Materials provided Block Start
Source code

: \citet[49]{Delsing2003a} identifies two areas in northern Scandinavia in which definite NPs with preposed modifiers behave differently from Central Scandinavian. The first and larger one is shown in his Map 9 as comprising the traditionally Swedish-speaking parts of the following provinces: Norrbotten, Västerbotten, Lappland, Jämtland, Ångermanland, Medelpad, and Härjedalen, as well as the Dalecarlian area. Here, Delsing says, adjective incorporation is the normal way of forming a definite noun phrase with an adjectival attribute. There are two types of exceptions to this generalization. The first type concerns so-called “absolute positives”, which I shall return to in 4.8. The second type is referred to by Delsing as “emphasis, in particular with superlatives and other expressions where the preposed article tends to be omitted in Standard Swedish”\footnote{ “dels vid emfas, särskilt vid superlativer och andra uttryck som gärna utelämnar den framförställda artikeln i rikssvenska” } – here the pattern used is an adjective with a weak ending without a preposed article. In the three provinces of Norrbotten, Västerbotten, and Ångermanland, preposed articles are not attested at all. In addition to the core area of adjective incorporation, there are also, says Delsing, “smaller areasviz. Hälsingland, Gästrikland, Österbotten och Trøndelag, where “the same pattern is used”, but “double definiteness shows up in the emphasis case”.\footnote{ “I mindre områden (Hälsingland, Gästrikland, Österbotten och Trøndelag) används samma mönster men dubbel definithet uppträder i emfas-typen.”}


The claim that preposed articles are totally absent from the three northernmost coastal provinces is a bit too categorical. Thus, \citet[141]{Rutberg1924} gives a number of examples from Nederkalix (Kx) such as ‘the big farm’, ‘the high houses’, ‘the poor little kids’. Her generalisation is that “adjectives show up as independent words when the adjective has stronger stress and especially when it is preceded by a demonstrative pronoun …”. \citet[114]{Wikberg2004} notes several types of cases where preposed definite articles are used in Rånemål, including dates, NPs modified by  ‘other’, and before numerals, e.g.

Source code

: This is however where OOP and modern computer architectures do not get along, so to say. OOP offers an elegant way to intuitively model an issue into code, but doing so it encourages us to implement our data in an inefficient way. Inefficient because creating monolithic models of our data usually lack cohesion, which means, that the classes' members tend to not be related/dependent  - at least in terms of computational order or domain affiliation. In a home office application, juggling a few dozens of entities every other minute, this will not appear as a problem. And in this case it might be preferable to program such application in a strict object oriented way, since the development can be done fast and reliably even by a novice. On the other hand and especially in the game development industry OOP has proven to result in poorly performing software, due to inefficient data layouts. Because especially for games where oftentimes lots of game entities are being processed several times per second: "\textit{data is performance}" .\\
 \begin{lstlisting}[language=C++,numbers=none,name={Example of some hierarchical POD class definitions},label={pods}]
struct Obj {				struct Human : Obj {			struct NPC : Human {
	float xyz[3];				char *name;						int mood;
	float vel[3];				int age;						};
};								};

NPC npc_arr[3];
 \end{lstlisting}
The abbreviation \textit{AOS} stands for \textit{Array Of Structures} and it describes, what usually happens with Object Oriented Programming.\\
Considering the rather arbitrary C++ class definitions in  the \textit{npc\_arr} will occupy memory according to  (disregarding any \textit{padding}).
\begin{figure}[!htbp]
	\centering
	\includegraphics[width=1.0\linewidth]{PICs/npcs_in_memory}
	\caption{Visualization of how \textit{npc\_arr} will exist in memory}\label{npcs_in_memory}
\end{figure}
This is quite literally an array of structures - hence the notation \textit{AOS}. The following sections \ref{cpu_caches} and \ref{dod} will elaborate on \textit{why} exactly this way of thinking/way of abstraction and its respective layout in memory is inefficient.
Materials provided Block End
What is being asked
Write the listing out again, word for word.

Solved exercise
Source code

: \citet[49]{Delsing2003a} identifies two areas in northern Scandinavia in which definite NPs with preposed modifiers behave differently from Central Scandinavian. The first and larger one is shown in his Map 9 as comprising the traditionally Swedish-speaking parts of the following provinces: Norrbotten, Västerbotten, Lappland, Jämtland, Ångermanland, Medelpad, and Härjedalen, as well as the Dalecarlian area. Here, Delsing says, adjective incorporation is the normal way of forming a definite noun phrase with an adjectival attribute. There are two types of exceptions to this generalization. The first type concerns so-called “absolute positives”, which I shall return to in 4.8. The second type is referred to by Delsing as “emphasis, in particular with superlatives and other expressions where the preposed article tends to be omitted in Standard Swedish”\footnote{ “dels vid emfas, särskilt vid superlativer och andra uttryck som gärna utelämnar den framförställda artikeln i rikssvenska” } – here the pattern used is an adjective with a weak ending without a preposed article. In the three provinces of Norrbotten, Västerbotten, and Ångermanland, preposed articles are not attested at all. In addition to the core area of adjective incorporation, there are also, says Delsing, “smaller areasviz. Hälsingland, Gästrikland, Österbotten och Trøndelag, where “the same pattern is used”, but “double definiteness shows up in the emphasis case”.\footnote{ “I mindre områden (Hälsingland, Gästrikland, Österbotten och Trøndelag) används samma mönster men dubbel definithet uppträder i emfas-typen.”}


The claim that preposed articles are totally absent from the three northernmost coastal provinces is a bit too categorical. Thus, \citet[141]{Rutberg1924} gives a number of examples from Nederkalix (Kx) such as ‘the big farm’, ‘the high houses’, ‘the poor little kids’. Her generalisation is that “adjectives show up as independent words when the adjective has stronger stress and especially when it is preceded by a demonstrative pronoun …”. \citet[114]{Wikberg2004} notes several types of cases where preposed definite articles are used in Rånemål, including dates, NPs modified by  ‘other’, and before numerals, e.g.

Source code

: This is however where OOP and modern computer architectures do not get along, so to say. OOP offers an elegant way to intuitively model an issue into code, but doing so it encourages us to implement our data in an inefficient way. Inefficient because creating monolithic models of our data usually lack cohesion, which means, that the classes' members tend to not be related/dependent  - at least in terms of computational order or domain affiliation. In a home office application, juggling a few dozens of entities every other minute, this will not appear as a problem. And in this case it might be preferable to program such application in a strict object oriented way, since the development can be done fast and reliably even by a novice. On the other hand and especially in the game development industry OOP has proven to result in poorly performing software, due to inefficient data layouts. Because especially for games where oftentimes lots of game entities are being processed several times per second: "\textit{data is performance}" .\\
 \begin{lstlisting}[language=C++,numbers=none,name={Example of some hierarchical POD class definitions},label={pods}]
struct Obj {				struct Human : Obj {			struct NPC : Human {
	float xyz[3];				char *name;						int mood;
	float vel[3];				int age;						};
};								};

NPC npc_arr[3];
 \end{lstlisting}
The abbreviation \textit{AOS} stands for \textit{Array Of Structures} and it describes, what usually happens with Object Oriented Programming.\\
Considering the rather arbitrary C++ class definitions in  the \textit{npc\_arr} will occupy memory according to  (disregarding any \textit{padding}).
\begin{figure}[!htbp]
	\centering
	\includegraphics[width=1.0\linewidth]{PICs/npcs_in_memory}
	\caption{Visualization of how \textit{npc\_arr} will exist in memory}\label{npcs_in_memory}
\end{figure}
This is quite literally an array of structures - hence the notation \textit{AOS}. The following sections \ref{cpu_caches} and \ref{dod} will elaborate on \textit{why} exactly this way of thinking/way of abstraction and its respective layout in memory is inefficient.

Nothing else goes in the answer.